Feed6 — the latest from Rohit Khare is a sort of a “hot or not” for pictures posted to Twitter. Slightly addictive, while somewhat purposeless. Remarkable for how banal the “most popular” pictures are, it reminds me of the way Digg, Reddit, and other such sites trend towards the uninteresting and dissatisfying. Flickr’s interestingness still remains one of the high points of user-curated notability. (via rabble on Twitter)
People are Walking Architecture — presentation by Matt Jones of BERG, taking a new lens to this AR/ubicomp/whatever-it-is-today world. “[Mobile phones are] a whole toy box full of playful, inventive strategies for exploring cities ….”
Lexicalist — insight into geographic and age distribution of language use, based on Twitter data. (via Language Log)
Advanced Visualization Techniques — nice overview of some non-standard visualization techniques. Short shameful confession: I love polar dendrograms with a passion. These techniques are to visualizers as algorithms and data structures to programmers: each is used in specific circumstances and compromises some things to gain in others. (via Flowing Data)
iPad Usability Report (Nielsen-Norman Group) — 93-page report based on user studies. The iPad etched-screen aesthetic does look good. No visual distractions or nerdy buttons. The penalty for this beauty is the re-emergence of a usability problem we haven’t seen since the mid-1990s: Users don’t know where they can click. For the last 15 years of Web usability research, the main problems have been that users don’t know where to go or which option to choose — not that they don’t even know which options exist. With iPad UIs, we’re back to this square one. (via Andrew Savikas)

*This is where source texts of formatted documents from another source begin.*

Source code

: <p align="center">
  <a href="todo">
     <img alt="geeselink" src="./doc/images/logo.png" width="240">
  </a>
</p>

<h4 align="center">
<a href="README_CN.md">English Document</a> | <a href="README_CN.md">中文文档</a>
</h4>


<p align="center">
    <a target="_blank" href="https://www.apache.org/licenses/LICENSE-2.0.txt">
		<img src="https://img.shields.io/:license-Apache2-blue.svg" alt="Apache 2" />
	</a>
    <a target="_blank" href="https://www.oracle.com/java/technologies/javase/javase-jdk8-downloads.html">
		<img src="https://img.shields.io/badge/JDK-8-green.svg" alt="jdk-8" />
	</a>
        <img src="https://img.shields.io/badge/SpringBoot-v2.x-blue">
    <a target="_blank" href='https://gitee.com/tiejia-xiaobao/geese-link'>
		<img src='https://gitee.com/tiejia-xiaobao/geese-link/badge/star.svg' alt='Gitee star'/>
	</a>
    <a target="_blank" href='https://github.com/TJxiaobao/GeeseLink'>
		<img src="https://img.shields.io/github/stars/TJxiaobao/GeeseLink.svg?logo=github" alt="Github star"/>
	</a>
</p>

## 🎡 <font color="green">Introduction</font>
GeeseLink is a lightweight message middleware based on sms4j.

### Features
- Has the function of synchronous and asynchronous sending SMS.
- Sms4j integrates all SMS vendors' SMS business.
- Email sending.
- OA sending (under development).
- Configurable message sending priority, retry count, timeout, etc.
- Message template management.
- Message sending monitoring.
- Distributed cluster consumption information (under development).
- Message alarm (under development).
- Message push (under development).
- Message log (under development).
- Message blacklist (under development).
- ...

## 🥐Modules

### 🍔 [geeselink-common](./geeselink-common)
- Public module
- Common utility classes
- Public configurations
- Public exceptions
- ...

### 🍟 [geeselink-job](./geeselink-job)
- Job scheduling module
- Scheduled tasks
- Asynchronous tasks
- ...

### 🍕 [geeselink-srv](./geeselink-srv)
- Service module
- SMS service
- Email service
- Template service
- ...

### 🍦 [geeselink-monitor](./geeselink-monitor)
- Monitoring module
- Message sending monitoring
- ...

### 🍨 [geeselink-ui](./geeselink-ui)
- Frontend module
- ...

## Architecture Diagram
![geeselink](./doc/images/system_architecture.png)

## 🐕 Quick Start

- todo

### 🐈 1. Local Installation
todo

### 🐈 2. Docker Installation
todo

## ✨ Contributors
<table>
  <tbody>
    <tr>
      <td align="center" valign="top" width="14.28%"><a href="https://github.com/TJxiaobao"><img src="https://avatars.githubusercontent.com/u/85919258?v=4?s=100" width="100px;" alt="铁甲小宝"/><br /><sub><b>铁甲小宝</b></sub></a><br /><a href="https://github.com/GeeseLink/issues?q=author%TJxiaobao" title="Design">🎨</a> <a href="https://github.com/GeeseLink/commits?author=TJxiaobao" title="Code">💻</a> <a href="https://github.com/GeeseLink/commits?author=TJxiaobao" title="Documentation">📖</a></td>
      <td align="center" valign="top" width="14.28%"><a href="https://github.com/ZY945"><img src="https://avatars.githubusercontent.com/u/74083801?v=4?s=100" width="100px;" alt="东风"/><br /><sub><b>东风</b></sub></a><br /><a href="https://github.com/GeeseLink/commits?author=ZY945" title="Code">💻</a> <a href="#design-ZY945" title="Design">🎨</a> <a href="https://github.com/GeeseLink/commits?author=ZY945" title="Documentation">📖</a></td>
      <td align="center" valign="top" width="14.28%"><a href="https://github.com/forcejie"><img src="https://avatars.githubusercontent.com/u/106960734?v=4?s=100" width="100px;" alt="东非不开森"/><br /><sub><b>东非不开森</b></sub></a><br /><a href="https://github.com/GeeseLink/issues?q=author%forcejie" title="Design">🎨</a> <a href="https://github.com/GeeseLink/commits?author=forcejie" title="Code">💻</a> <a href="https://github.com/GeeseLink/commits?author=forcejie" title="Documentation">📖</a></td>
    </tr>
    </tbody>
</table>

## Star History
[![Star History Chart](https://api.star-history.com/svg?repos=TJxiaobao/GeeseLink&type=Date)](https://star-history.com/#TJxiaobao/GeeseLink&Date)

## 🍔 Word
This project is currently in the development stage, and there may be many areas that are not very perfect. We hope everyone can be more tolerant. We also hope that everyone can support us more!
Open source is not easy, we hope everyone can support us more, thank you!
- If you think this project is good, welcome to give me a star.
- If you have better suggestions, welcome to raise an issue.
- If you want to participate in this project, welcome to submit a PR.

Researchers Show How To Use Mobiles to Spy on People — Using information from the GSM network they could identify a mobile phone user’s location, and they showed how they could easily create dossiers on people’s lives and their behavior and business dealings. They also demonstrated how they were able to identify a government contractor for the US Department of Homeland Security through analyzing phone numbers and caller IDs. [...] The researchers have not released details of the tools they developed, and have alerted the major GSM carriers about their results. Bailey said the carriers were “very concerned,” but mitigating these sorts of attacks would not be easy. In the meantime there is little mobile phone users can do to protect themselves short of turning off their phones. Oh joy. (via Roger Dennis)
Interview with Tim Bell (MP3) — author of Computer Science Unplugged, which teaches computational thinking in a fashion that can have five year olds understanding error correction codes, and one of the people behind a new high-school curriculum for CS in New Zealand.
How I Learned to Love Twitter (Guardian) — fascinating piece from writer Margaret Atwood. The Twittersphere is an odd and uncanny place. It’s something like having fairies at the bottom of your garden is one of my favourite things that’s ever been written about Twitter but the whole article is delightfully written.
Aren’t You Being a Little Hasty in Making This Data Free? — very nice deconstruction of a letter sent by ESRI and competitors to the British Government, alarmed at the announcement that various small- and mid-sized datasets would no longer be charged for. In short, companies that make money reselling datasets hate the idea of free datasets. The arguments against charging are that the cost of gating access exceeds revenue and that open access maximises economic gain. (via glynmoody on Twitter)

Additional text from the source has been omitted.